Every year, I teach a course that [ostensibly] is about understanding how the digital has permeated our lives, running screens through our relationships and notions of self, filtering the world through algorithms and designed interfaces, making and remaking our social, cultural, political, and professional worlds. Into the mix of academic and semi-popular readings there’s one I throw in for effect, and I’m never quite sure how it will land. She Unnames Them, a short story by the science fiction and fantasy writer Ursula K Le Guin (you can listen to the author read it here.) sets the scene for [possibly] the much more puzzling Cyborg Manifesto by Donna Haraway, a contested but essential reading for anyone developing a feminist critique of the Internet. My goal is to get my students thinking about the power of names and naming. Or words and the realities they build, and often cement. For words are the starting points for the code that constructs the digital.
I started early in the new year listening to Le Guin’s work being read aloud—her book of essays, Dancing at the Edge of the World—engaging, as I drove through the messy urban wonder that is my city, with her ideas on gender, on humanity, on nature, on the remarkable stupidities and possibilities of modern life as we have made it. She notes in the introduction to the book, “I have decided that the trouble with print is, it never changes its mind.” But through the book, in annotation upon annotation, she revisits her mind as it was in the past and proceeds to change it, acknowledging where she got things wrong, noting where she might have put things better. or even where she is happy to completely let go of an assertion. Rather than simply revise and republish, she revises with full transparency, giving the reader (or listener, in my case) the benefit of seeing the evolution in her thinking. Even as the essays serve as lessons for the hopeful writer, guidance for those seeking gender justice, openings for new ways of thinking about the relationship between sentient beings, for me, they are an affirmation that the writing life can matter, that words do matter.
“To me, words do make magic, they make something new...just like a potter making a pot...I see my job as holding doors open, or opening window...I have no idea who will walk through those doors, or look through the windows...my responsibility is to keep the mind open”.
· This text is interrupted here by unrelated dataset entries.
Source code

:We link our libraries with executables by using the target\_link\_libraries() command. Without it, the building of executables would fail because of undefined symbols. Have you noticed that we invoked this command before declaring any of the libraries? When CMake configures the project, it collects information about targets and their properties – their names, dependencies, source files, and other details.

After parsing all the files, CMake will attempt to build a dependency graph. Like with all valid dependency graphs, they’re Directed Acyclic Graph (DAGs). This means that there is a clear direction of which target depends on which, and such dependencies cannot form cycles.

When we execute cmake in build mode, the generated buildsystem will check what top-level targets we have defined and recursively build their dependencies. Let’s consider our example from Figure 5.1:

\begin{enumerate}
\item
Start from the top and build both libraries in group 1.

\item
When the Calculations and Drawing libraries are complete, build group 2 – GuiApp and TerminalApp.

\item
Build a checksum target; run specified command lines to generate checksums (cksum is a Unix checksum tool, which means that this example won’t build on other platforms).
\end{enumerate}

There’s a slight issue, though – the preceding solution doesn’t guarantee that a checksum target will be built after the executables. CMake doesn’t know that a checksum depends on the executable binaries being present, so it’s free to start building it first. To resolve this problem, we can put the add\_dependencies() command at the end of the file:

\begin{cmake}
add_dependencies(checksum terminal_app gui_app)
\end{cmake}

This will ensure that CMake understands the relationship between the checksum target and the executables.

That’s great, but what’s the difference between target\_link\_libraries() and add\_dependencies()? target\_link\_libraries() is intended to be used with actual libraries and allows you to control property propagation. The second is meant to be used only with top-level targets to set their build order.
Her words, in her voice, begin each episode of the podcast series Crafting with Ursula, lovingly and meticulously curated and hosted by writer and literary critic David Naimon. Rippling under her voice is a melody that recalls a forest brook, from her own co-produced Music and Poetry of the Kesh. The twelve-part series, which was launched in 2022 with an episode dropping each month, features extended conversations with writers who have been influenced by Ursula in some way, through interaction with her as an artist and an individual. From the first conversation, with Becky Chambers on Creating Aliens and Alien Worlds, to the last, with Neil Gaiman on Word Magic & the Power of Telling Stories, these are journeys not only through Le Guin’s worlds but also excursions into the complex politics of language, gender norms, anthropocentrism, even climate change. Listening to Julie Philips talking about the Writing Mother, and the difficulties that women face, even today, of claiming a writerly life or having to choose between that and domesticity, is sure to resonate with many a female writer.
There’s more of Ursula (three long interviews with her) on the Between the Covers podcast of which this series is a part, along with many other literary conversations.
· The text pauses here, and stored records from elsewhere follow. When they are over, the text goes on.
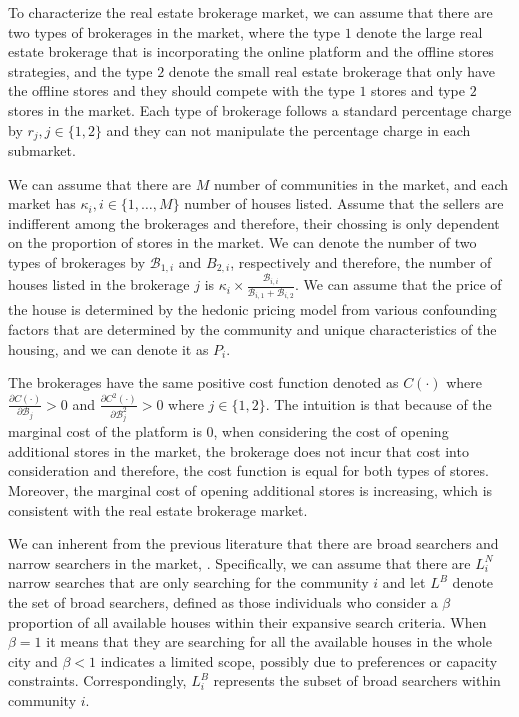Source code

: \documentclass[12pt]{article}
\begin{document}
To characterize the real estate brokerage market, we can assume that there are two types of brokerages in the market, where the type $1$ denote the large real estate brokerage that is incorporating the online platform and the offline stores strategies, and the type $2$ denote the small real estate brokerage that only have the offline stores and they should compete with the type $1$ stores and type $2$ stores in the market. Each type of brokerage follows a standard percentage charge by $r_j, j \in \{1, 2\}$ and they can not manipulate the percentage charge in each submarket.

We can assume that there are $M$ number of communities in the market, and each market has $\kappa_i, i \in \{1, \ldots, M\}$ number of houses listed. Assume that the sellers are indifferent among the brokerages and therefore, their chossing is only dependent on the proportion of stores in the market. We can denote the number of two types of brokerages by $\mathcal{B}_{1, i}$ and $B_{2, i}$, respectively and therefore, the number of houses listed in the brokerage $j$ is $\kappa_{i} \times \frac{\mathcal{B}_{i, i}}{\mathcal{B}_{i, 1} + \mathcal{B}_{i, 2}}$. We can assume that the price of the house is determined by the hedonic pricing model from various confounding factors that are determined by the community and unique characteristics of the housing, and we can denote it as $P_i$. %

The brokerages have the same positive cost function denoted as $C(\cdot)$ where $\frac{\partial C(\cdot)}{\partial \mathcal{B}_{j}} > 0$ and $\frac{\partial C^2(\cdot)}{\partial \mathcal{B}_{j}^2} > 0$ where $j \in \{1, 2\}$. The intuition is that because of the marginal cost of the platform is $0$, when considering the cost of opening additional stores in the market, the brokerage does not incur that cost into consideration and therefore, the cost function is equal for both types of stores. Moreover, the marginal cost of opening additional stores is increasing, which is consistent with the real estate brokerage market.

We can inherent from the previous literature that there are broad searchers and narrow searchers in the market, \citep{10.1257/aer.20141772}. Specifically, we can assume that there are $L^N_i$ narrow searches that are only searching for the community $i$ and let $L^B$ denote the set of broad searchers, defined as those individuals who consider a $\beta$ proportion of all available houses within their expansive search criteria. When $\beta = 1$ it means that they are searching for all the available houses in the whole city and $\beta < 1$ indicates a limited scope, possibly due to preferences or capacity constraints. Correspondingly, $L^B_i$ represents the subset of broad searchers within community $i$.
\end{document}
The podcast made me go back to my bookshelves and pull out my own small collection of Le Guins, among them a favourite that I was thrilled made the lists of several of the writers featured in the podcast—Changing Planes. I bought it, appropriately enough, at an airport bookshop that for once seemed to have more than the usual bestsellers. Like stepping into the no-person’s neither-earth-nor-sky space of the terminal gate, moving from the contents page to each of the short stories takes you into an alternative world where the rules are different, where we are no longer constrained by the social and cultural norms that bind us into often toxic behaviours. It makes you wonder, like so many of Ursula’s stories do, who makes those rules, who do they serve, and what would it take to change them?
Using words would be a start.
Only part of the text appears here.